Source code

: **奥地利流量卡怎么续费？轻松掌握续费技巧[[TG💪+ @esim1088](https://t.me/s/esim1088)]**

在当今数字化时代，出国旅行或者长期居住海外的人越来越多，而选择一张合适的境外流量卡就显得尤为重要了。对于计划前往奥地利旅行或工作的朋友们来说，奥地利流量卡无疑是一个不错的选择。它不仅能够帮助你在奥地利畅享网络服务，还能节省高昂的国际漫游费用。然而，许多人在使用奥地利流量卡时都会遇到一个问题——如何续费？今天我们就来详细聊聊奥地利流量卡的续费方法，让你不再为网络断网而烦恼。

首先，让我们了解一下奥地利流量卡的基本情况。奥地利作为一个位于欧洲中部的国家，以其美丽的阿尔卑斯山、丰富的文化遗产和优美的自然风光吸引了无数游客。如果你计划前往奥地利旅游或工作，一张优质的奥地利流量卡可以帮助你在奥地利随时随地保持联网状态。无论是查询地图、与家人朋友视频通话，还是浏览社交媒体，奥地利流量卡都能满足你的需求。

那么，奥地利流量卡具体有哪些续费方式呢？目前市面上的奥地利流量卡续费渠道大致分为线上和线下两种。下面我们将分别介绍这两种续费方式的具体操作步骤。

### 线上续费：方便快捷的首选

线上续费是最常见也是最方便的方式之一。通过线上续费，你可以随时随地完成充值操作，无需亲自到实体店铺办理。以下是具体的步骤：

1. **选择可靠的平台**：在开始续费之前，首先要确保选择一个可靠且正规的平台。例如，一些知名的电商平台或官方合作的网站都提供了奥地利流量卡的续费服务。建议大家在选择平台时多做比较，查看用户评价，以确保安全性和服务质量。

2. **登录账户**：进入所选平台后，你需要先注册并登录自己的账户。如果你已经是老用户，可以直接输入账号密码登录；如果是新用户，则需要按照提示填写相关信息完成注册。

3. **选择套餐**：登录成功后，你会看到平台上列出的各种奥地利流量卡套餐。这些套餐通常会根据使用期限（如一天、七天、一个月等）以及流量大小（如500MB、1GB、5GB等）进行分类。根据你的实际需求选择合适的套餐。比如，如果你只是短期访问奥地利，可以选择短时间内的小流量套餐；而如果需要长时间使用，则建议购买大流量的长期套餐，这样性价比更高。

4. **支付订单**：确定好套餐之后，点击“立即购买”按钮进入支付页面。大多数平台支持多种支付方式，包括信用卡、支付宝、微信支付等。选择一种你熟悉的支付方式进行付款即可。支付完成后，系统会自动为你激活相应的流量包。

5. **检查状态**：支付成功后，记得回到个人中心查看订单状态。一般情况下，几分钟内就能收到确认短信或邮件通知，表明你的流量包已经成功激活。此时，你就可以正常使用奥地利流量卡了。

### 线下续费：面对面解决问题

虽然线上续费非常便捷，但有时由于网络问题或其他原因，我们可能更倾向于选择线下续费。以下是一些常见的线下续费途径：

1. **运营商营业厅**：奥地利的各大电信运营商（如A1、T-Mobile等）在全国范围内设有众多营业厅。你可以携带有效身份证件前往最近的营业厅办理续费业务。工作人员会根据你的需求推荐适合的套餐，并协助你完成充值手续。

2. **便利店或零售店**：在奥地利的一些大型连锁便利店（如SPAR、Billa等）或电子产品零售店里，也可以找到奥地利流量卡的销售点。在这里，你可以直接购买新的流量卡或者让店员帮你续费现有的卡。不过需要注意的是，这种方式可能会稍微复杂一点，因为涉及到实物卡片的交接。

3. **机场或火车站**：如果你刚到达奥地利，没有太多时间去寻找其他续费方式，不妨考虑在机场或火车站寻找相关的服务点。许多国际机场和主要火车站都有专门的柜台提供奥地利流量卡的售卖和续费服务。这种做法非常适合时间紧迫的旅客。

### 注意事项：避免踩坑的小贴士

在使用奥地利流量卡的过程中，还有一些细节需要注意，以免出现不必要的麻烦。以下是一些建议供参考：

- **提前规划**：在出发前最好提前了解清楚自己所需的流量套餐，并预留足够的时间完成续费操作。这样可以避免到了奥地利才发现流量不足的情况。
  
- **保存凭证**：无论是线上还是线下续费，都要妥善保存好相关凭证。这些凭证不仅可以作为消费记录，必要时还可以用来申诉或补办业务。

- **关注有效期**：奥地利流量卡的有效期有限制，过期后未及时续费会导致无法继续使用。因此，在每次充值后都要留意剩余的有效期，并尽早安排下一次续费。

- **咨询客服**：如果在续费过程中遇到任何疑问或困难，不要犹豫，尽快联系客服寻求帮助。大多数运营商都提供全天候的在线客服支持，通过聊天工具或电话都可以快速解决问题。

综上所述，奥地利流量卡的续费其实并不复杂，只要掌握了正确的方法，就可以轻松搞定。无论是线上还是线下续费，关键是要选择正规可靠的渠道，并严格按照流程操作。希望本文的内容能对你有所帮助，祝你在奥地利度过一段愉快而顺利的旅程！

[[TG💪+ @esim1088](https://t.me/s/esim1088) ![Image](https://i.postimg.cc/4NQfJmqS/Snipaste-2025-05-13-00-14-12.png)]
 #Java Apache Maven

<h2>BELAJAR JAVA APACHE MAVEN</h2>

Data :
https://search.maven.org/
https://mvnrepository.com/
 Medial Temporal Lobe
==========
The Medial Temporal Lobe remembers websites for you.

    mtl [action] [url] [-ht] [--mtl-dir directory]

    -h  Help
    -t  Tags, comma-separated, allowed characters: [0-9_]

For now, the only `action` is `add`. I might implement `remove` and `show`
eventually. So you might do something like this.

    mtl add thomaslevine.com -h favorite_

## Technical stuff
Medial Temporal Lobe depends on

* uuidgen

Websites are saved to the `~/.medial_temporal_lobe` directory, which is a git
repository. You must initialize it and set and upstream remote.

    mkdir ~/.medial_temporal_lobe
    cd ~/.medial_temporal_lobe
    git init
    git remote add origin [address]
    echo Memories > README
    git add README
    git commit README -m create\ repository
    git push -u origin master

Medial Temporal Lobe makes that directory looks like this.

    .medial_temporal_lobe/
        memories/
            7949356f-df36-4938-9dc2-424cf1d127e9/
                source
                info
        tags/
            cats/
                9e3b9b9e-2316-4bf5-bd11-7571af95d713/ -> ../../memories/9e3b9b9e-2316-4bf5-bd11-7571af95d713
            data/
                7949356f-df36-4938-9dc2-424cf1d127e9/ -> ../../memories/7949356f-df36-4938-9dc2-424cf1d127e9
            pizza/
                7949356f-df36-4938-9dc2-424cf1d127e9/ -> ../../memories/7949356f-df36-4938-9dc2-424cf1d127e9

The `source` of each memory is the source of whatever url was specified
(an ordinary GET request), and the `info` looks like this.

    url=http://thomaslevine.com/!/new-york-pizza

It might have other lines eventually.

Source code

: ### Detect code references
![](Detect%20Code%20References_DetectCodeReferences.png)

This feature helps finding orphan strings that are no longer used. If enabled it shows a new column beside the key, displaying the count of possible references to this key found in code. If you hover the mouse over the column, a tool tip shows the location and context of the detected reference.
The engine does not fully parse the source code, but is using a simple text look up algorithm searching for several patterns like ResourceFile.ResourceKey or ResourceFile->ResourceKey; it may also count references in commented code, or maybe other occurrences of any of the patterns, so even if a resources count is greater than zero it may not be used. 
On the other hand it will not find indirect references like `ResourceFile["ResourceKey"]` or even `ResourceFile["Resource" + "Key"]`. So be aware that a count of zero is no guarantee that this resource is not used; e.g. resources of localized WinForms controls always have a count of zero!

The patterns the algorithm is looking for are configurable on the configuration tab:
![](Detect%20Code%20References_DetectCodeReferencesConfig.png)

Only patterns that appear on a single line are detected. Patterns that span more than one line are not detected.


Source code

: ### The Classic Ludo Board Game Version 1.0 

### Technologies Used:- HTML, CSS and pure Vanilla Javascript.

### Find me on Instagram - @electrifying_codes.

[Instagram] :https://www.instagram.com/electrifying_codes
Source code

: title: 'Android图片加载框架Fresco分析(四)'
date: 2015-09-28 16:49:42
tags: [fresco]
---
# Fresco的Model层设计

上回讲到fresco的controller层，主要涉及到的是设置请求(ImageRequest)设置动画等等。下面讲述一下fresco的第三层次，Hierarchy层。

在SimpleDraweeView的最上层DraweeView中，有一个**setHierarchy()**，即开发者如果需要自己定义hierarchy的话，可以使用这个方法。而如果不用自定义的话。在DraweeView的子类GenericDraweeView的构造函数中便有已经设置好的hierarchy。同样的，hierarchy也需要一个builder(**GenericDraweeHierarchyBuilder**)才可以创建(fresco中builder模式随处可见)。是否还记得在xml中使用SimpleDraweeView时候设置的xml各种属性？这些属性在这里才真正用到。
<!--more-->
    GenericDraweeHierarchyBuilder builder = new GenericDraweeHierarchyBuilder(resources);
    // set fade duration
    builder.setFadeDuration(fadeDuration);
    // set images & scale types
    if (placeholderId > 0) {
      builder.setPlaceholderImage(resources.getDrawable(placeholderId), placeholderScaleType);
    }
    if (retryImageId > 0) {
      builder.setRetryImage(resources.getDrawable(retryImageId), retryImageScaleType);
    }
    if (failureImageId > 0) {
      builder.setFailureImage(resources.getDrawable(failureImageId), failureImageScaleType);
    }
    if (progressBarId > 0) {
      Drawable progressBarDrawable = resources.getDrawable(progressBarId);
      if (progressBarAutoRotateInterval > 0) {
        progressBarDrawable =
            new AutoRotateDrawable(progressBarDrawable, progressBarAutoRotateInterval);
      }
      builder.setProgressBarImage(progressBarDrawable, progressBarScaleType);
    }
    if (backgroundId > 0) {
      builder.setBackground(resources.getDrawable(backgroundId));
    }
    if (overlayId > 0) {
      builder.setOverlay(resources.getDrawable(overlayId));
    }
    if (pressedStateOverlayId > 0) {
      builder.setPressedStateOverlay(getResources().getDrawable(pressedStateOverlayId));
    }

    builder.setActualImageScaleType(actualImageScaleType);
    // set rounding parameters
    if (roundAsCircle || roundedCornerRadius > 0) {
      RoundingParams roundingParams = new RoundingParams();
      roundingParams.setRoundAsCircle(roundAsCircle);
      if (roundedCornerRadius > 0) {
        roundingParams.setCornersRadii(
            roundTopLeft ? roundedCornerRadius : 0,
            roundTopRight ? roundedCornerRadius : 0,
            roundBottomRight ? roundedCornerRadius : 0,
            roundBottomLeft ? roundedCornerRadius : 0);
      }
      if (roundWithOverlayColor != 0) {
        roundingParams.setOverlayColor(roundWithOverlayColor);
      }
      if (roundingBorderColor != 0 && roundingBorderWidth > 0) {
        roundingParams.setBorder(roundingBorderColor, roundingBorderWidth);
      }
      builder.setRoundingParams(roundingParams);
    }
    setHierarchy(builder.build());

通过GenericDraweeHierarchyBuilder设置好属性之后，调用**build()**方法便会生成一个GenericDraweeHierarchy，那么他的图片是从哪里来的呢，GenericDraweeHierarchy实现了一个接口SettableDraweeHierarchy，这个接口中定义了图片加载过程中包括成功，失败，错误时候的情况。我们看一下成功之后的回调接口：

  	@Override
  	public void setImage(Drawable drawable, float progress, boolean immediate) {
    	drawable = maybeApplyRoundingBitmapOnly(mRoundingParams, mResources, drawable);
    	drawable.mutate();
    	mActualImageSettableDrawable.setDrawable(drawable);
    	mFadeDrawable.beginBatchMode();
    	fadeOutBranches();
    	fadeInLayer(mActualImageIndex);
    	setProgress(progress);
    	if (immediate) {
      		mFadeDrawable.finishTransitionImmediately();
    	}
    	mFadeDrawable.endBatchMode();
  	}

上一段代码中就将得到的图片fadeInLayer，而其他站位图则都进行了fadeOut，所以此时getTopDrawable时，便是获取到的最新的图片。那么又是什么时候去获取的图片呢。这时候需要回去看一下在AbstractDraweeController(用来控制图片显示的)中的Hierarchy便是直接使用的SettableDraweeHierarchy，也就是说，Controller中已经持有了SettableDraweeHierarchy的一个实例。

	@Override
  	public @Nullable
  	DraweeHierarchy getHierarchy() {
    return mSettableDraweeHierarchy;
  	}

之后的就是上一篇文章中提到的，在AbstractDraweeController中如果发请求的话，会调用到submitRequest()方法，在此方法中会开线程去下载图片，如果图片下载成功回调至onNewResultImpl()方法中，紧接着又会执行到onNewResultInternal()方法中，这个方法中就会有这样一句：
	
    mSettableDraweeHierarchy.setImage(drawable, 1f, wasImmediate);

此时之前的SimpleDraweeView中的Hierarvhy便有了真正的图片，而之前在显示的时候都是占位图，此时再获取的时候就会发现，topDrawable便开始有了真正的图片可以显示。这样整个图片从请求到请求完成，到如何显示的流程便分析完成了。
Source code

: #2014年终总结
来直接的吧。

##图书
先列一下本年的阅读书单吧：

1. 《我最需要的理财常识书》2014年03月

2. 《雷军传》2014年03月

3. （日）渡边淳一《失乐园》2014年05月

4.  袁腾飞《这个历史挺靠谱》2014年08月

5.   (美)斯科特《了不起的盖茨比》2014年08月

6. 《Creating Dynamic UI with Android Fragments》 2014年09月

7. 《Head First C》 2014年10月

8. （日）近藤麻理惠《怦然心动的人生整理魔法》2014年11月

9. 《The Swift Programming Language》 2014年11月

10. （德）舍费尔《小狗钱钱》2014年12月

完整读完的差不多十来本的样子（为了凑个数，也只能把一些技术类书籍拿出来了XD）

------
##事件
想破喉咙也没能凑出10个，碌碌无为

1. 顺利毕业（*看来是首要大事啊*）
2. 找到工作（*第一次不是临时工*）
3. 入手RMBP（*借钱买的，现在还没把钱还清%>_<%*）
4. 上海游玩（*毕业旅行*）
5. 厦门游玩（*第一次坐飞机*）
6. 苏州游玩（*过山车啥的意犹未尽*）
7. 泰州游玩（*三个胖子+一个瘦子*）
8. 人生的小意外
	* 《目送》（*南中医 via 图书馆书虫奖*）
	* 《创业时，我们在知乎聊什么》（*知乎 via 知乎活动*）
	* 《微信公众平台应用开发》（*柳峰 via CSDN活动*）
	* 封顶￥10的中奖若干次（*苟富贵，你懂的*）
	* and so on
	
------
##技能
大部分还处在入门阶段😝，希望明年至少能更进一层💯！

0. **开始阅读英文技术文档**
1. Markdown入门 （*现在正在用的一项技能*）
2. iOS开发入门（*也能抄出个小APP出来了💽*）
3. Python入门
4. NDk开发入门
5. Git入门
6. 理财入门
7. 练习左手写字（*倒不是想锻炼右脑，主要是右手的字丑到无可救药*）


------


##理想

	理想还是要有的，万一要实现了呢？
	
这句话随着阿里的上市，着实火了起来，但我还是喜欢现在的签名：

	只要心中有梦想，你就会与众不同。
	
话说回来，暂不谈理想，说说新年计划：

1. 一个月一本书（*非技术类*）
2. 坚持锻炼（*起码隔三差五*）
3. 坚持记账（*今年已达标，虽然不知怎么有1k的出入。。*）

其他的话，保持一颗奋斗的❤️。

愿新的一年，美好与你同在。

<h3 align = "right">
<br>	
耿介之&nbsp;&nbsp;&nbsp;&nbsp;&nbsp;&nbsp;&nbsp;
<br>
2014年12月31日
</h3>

---+---

- **What is expected**: Across the data, pull every line containing the string "roundedCornerRadius".

- **Expected output**:
    if (roundAsCircle || roundedCornerRadius > 0) {
      if (roundedCornerRadius > 0) {
            roundTopLeft ? roundedCornerRadius : 0,
            roundTopRight ? roundedCornerRadius : 0,
            roundBottomRight ? roundedCornerRadius : 0,
            roundBottomLeft ? roundedCornerRadius : 0);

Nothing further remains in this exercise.